#### [RECORDS FOR THE EXERCISE]
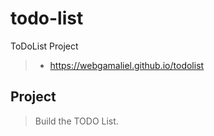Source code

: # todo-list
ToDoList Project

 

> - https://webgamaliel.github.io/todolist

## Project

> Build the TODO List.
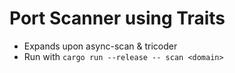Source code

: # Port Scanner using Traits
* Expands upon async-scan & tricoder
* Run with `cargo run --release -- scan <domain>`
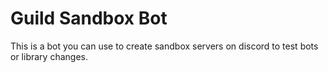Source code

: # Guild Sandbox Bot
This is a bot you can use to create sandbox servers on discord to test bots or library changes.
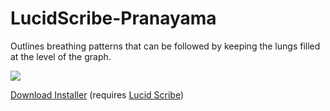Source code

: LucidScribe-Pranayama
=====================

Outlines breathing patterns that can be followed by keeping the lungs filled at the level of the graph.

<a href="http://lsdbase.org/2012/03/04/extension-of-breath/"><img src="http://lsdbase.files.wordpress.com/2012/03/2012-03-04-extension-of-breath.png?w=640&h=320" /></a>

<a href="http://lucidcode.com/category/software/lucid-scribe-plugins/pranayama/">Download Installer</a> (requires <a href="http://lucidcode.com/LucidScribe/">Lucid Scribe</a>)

---

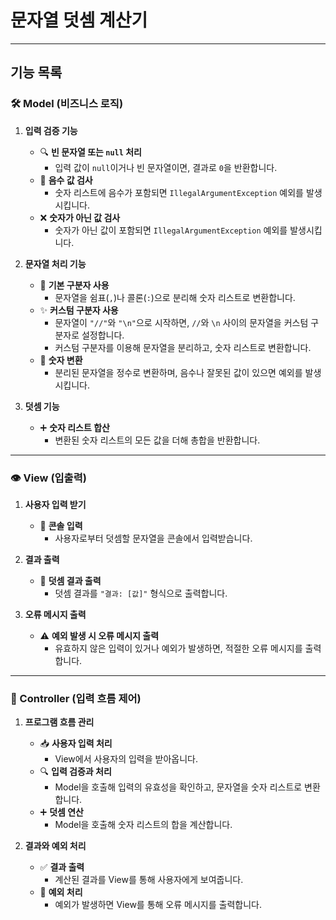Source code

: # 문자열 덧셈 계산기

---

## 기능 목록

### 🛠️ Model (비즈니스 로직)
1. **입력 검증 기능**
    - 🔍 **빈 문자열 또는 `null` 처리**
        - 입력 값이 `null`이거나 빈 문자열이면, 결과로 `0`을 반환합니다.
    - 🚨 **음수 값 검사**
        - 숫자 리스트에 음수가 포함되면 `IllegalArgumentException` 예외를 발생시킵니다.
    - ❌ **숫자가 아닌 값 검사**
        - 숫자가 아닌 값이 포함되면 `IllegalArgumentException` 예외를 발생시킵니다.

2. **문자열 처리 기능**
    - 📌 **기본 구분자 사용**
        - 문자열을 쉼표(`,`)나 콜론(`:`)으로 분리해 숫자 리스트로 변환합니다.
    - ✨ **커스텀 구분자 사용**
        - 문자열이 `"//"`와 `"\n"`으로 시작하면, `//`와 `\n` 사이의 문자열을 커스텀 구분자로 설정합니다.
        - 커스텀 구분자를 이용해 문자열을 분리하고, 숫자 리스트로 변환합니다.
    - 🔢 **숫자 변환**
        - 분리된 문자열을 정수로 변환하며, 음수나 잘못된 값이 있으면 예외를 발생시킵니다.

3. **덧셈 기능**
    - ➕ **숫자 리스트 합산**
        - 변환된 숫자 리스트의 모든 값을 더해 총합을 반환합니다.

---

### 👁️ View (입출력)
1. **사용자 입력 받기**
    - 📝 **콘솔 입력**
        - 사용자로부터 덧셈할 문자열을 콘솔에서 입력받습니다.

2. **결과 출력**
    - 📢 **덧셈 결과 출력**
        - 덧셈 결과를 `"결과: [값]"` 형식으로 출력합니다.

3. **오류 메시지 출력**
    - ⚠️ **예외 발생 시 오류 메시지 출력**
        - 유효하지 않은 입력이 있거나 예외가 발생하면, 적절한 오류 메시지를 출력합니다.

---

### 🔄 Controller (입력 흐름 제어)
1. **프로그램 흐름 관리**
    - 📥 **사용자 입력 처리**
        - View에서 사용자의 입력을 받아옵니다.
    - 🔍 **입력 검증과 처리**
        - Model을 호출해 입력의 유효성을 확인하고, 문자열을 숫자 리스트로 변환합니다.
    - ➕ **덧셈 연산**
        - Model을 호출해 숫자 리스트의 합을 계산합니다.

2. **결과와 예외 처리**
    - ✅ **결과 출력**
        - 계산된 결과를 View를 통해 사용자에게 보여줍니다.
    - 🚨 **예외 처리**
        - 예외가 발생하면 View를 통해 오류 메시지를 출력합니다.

...

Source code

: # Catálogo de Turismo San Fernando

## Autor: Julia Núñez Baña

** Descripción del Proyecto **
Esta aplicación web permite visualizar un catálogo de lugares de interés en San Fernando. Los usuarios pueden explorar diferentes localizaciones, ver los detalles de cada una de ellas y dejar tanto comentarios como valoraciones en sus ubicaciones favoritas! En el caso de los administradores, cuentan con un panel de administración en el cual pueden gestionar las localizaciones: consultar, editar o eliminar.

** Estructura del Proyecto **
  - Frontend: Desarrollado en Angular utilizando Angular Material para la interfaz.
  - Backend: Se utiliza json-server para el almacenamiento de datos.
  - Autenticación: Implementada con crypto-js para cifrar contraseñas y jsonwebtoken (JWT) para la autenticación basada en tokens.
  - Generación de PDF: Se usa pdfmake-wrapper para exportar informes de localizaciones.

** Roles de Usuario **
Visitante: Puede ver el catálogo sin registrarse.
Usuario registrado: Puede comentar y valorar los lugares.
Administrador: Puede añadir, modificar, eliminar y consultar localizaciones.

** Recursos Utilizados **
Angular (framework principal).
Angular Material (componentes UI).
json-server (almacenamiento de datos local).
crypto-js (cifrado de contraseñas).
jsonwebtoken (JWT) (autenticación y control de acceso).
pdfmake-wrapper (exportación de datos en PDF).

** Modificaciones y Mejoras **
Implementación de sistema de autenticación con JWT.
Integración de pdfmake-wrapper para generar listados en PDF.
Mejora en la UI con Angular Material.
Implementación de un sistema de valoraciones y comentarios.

#### [PROBLEM REQUIREMENTS]
Look above for the line holding "- 사용자로부터 덧셈할 문자열을 콘솔에서 입력받습니다.". Print it and every line after it, exactly, through the line holding "- 예외가 발생하면 View를 통해 오류 메시지를 출력합니다.".

#### [REPLY TO THE EXERCISE]
        - 사용자로부터 덧셈할 문자열을 콘솔에서 입력받습니다.

2. **결과 출력**
    - 📢 **덧셈 결과 출력**
        - 덧셈 결과를 `"결과: [값]"` 형식으로 출력합니다.

3. **오류 메시지 출력**
    - ⚠️ **예외 발생 시 오류 메시지 출력**
        - 유효하지 않은 입력이 있거나 예외가 발생하면, 적절한 오류 메시지를 출력합니다.

---

### 🔄 Controller (입력 흐름 제어)
1. **프로그램 흐름 관리**
    - 📥 **사용자 입력 처리**
        - View에서 사용자의 입력을 받아옵니다.
    - 🔍 **입력 검증과 처리**
        - Model을 호출해 입력의 유효성을 확인하고, 문자열을 숫자 리스트로 변환합니다.
    - ➕ **덧셈 연산**
        - Model을 호출해 숫자 리스트의 합을 계산합니다.

2. **결과와 예외 처리**
    - ✅ **결과 출력**
        - 계산된 결과를 View를 통해 사용자에게 보여줍니다.
    - 🚨 **예외 처리**
        - 예외가 발생하면 View를 통해 오류 메시지를 출력합니다.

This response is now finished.